Nach 143 Jahren andauernder türkischer Besatzung, wurde Pécs dann am 14. Oktober 1686 von den Osmanen erlöst. Der Dankgottesdienst zu diesem Anlass wurde von den Befreiungstruppen ebenfalls hier abgehalten. Seit 1868 finden in der Moschee ausschließlich christliche Gottesdienste statt und sie fungiert damit als katholische Kirche. Aus diesem Grunde wurde das Gebäude auch öfters umkonstruiert, in seiner äußeren Gestaltung hat es jedoch die Form eines türkischen Dschamis beibehalten.

Zwei Religionen unter einem Dach

So lassen sich auch die charakteristischen osmanischen Bauelemente leicht erkennen: das Kielbogenfenster, das Tropfsteingewölbe im Innenraum, sowie der in Richtung Mekka gepeilte Mihrab der Mauer, d.h. die als Gebetsnische dienende Mauervertiefung. Es gab auch ein Minarett, welches allerdings im 18. Jahrhundert von einem Blitz getroffen und später dann von den Jesuiten abgerissen wurde. Der Raum des Kircheninneren wurde durch die Rundbogenerweiterung während der Umbauarbeiten im Jahre 1933 fast aufs Doppelte vergrößert. Die Raumflächen von unterschiedlicher Atmosphäre werden durch künstlerisch gestaltete Fresken, die den Siegesbogen und die Vergangenheit der Kirche darstellen, zusammengehalten. Sie stammen von Ernő Gebauer, einem berühmten Pécser Maler. Die Orgel der Kirche wurde 1943 in der Pécser Angster-Fabrik gebaut, die europaweit bekannt ist.

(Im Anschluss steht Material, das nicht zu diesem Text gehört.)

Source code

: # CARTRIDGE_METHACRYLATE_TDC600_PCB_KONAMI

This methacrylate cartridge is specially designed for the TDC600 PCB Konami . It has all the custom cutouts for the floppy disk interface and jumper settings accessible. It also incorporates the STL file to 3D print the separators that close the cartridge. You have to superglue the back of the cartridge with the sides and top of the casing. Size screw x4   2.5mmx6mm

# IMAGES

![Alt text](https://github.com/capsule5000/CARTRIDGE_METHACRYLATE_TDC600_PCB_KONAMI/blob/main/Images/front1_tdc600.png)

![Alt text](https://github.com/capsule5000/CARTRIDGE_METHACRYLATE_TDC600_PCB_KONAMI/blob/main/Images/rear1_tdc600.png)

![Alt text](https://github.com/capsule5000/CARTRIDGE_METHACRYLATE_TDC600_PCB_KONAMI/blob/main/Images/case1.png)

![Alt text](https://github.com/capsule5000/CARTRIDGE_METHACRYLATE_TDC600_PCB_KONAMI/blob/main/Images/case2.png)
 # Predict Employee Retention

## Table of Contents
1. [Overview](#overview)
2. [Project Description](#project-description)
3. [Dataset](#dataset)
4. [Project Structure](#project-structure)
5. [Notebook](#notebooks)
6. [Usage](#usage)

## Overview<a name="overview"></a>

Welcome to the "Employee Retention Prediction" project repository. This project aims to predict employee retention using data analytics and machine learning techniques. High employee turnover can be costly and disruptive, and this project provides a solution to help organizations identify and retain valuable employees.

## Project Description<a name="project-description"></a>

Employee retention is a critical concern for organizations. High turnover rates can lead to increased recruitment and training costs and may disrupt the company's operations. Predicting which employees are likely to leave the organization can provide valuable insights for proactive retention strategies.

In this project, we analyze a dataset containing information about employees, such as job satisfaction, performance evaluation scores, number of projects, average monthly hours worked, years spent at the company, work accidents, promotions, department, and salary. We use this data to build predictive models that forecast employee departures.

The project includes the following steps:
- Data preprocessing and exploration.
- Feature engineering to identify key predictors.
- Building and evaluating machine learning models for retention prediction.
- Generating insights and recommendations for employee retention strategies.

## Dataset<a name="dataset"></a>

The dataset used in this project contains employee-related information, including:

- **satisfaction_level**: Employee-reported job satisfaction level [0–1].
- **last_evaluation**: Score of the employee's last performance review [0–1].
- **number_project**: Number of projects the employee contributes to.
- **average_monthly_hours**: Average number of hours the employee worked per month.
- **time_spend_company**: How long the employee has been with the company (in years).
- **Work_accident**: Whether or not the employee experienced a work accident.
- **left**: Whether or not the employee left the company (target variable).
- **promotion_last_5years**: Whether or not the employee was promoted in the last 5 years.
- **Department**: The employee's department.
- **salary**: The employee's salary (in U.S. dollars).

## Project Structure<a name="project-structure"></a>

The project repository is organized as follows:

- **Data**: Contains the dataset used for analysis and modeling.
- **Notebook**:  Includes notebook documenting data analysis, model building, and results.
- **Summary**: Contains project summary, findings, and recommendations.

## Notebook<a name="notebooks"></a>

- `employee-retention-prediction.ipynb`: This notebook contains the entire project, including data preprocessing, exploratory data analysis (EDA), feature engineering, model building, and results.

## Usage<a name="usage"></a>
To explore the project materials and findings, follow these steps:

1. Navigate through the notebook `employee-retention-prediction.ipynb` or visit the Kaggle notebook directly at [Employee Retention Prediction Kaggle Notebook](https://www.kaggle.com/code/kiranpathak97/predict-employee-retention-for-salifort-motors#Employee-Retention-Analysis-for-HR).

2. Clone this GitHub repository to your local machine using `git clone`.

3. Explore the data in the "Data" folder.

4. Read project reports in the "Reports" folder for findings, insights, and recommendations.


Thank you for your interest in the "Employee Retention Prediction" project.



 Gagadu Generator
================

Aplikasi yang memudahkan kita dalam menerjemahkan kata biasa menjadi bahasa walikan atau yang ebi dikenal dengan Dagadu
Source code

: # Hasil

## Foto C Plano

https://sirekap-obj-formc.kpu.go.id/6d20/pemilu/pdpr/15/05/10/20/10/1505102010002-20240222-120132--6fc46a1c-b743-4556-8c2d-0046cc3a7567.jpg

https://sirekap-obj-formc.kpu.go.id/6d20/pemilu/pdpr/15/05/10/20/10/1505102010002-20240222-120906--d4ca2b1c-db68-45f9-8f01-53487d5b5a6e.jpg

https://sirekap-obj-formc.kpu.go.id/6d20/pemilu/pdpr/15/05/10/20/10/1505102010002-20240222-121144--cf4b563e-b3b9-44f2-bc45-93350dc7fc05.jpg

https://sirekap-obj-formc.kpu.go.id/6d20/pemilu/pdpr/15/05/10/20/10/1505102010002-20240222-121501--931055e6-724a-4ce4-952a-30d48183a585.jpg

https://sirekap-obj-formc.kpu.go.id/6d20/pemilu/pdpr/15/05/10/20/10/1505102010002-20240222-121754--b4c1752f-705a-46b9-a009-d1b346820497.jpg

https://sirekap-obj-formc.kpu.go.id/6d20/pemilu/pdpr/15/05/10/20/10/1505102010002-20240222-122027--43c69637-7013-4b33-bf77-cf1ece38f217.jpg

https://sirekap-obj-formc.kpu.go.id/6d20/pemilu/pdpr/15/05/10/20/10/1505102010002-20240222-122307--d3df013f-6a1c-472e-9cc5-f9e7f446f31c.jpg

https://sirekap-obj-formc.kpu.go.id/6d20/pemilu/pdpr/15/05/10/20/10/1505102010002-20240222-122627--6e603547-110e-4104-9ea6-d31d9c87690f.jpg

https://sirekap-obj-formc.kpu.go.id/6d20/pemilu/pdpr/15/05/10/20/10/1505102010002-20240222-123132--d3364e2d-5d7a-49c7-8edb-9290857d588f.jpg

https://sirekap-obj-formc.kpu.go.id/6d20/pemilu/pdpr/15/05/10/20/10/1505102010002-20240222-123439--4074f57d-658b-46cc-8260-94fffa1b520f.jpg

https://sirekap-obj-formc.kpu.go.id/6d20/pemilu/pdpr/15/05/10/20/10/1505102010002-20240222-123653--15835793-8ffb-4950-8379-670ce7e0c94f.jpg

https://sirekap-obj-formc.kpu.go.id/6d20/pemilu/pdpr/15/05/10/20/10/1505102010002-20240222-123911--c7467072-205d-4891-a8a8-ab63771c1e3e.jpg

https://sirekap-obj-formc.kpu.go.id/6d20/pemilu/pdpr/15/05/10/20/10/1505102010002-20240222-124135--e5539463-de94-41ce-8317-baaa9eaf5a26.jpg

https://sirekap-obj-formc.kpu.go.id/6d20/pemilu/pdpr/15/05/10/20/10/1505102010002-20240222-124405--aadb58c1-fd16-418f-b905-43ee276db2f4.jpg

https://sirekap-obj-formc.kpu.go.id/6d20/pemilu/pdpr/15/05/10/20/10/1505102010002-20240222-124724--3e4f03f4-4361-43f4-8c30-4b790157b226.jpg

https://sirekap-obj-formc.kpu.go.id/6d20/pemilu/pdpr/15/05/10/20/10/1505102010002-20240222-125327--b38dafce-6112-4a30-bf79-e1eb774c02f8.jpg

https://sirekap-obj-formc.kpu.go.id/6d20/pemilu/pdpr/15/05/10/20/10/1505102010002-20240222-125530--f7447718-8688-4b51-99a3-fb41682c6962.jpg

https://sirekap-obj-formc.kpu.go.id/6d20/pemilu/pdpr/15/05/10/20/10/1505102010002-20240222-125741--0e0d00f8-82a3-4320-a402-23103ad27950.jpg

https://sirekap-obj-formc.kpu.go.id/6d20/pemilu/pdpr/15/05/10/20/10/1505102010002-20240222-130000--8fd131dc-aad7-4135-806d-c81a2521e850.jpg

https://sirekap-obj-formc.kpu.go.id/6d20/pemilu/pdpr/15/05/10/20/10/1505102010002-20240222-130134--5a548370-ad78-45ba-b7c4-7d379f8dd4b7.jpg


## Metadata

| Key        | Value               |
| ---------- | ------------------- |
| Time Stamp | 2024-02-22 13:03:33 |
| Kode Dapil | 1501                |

Das Nebeneinander des türkischen Halbmondes und des katholischen Kreuzes an der Kuppel des Dschamis sorgt für einen einzigartigen Anblick. Die gleichzeitige Erscheinung beider Symbole sollte versinnbildlichen, dass die beiden Religionen gut miteinander auskommen könn(t)en. Das Dschami des Paschas Gasi Kassim ist flächenmässig das bedeutendste türkische Baudenkmal von Ungarn.

(Quelle: www.pecs.hu)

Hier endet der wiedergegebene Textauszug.